Dataset extract:

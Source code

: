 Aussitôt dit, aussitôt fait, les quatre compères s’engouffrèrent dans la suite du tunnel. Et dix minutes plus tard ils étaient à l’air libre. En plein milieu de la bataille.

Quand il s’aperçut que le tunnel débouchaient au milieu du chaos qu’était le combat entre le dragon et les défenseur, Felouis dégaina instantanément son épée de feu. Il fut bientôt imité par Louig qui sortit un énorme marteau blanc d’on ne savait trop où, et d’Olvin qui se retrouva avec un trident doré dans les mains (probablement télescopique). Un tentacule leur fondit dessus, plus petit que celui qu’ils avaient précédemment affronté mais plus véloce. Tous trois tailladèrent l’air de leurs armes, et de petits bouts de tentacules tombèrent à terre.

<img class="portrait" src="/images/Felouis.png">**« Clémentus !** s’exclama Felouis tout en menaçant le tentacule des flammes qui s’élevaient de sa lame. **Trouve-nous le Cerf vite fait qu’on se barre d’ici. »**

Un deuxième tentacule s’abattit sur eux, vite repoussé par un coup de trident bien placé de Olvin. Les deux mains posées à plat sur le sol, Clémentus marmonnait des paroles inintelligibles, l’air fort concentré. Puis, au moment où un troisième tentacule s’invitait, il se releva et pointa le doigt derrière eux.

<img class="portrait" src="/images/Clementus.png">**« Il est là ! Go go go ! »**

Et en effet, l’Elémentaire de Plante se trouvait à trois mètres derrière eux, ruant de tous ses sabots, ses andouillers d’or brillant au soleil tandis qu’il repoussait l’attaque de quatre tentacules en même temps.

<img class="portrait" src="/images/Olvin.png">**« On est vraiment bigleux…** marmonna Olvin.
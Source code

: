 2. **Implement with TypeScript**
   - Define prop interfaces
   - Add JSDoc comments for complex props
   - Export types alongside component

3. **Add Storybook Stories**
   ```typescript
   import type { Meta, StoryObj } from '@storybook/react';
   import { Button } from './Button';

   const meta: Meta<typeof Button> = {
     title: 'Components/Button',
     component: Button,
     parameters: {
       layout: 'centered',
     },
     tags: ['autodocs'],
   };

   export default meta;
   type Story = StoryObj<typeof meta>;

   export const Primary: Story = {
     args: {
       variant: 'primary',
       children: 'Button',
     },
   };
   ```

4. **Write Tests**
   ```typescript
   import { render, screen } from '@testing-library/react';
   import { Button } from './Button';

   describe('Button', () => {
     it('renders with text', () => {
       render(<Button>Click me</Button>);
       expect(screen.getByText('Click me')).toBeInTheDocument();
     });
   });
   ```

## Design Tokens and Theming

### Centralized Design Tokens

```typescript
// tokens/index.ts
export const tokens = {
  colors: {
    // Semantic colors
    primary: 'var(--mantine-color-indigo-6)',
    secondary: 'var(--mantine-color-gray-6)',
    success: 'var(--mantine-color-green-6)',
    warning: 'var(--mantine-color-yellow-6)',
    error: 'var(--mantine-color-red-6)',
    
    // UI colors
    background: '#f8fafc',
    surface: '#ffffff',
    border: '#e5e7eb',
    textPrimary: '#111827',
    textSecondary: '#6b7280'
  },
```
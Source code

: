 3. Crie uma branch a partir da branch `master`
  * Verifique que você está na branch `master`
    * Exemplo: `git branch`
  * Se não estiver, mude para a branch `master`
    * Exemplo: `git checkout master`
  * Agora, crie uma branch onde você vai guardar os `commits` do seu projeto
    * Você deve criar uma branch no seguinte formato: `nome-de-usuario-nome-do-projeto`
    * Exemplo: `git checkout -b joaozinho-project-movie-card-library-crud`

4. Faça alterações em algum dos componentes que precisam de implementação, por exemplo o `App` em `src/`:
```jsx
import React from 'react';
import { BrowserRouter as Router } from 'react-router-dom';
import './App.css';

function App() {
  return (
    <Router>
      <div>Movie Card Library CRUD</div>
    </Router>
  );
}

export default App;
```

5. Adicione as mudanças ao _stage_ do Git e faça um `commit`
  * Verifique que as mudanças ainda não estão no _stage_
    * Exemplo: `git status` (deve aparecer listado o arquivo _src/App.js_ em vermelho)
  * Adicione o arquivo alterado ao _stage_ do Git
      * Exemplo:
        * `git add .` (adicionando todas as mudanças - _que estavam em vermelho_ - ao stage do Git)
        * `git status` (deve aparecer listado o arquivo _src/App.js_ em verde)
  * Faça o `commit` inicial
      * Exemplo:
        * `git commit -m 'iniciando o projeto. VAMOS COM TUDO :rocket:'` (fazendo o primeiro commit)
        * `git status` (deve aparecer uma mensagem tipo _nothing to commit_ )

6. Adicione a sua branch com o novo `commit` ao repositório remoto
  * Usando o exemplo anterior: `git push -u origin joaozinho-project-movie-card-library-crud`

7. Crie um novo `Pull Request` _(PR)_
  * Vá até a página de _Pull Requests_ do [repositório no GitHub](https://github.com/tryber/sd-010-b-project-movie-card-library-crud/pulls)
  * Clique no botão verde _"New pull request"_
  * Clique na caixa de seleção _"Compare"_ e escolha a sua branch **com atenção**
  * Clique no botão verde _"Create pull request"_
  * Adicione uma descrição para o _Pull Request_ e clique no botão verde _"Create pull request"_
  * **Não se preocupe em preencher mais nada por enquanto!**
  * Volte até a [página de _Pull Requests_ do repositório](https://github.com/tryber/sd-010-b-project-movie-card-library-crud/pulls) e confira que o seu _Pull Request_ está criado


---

What is required:
All lines from the one with "arquivo _src/App.js_ em vermelho)" through the final line of the listing above are to be restated word for word; the lines before it are left out.

Reply to the exercise:
    * Exemplo: `git status` (deve aparecer listado o arquivo _src/App.js_ em vermelho)
  * Adicione o arquivo alterado ao _stage_ do Git
      * Exemplo:
        * `git add .` (adicionando todas as mudanças - _que estavam em vermelho_ - ao stage do Git)
        * `git status` (deve aparecer listado o arquivo _src/App.js_ em verde)
  * Faça o `commit` inicial
      * Exemplo:
        * `git commit -m 'iniciando o projeto. VAMOS COM TUDO :rocket:'` (fazendo o primeiro commit)
        * `git status` (deve aparecer uma mensagem tipo _nothing to commit_ )

6. Adicione a sua branch com o novo `commit` ao repositório remoto
  * Usando o exemplo anterior: `git push -u origin joaozinho-project-movie-card-library-crud`

7. Crie um novo `Pull Request` _(PR)_
  * Vá até a página de _Pull Requests_ do [repositório no GitHub](https://github.com/tryber/sd-010-b-project-movie-card-library-crud/pulls)
  * Clique no botão verde _"New pull request"_
  * Clique na caixa de seleção _"Compare"_ e escolha a sua branch **com atenção**
  * Clique no botão verde _"Create pull request"_
  * Adicione uma descrição para o _Pull Request_ e clique no botão verde _"Create pull request"_
  * **Não se preocupe em preencher mais nada por enquanto!**
  * Volte até a [página de _Pull Requests_ do repositório](https://github.com/tryber/sd-010-b-project-movie-card-library-crud/pulls) e confira que o seu _Pull Request_ está criado


---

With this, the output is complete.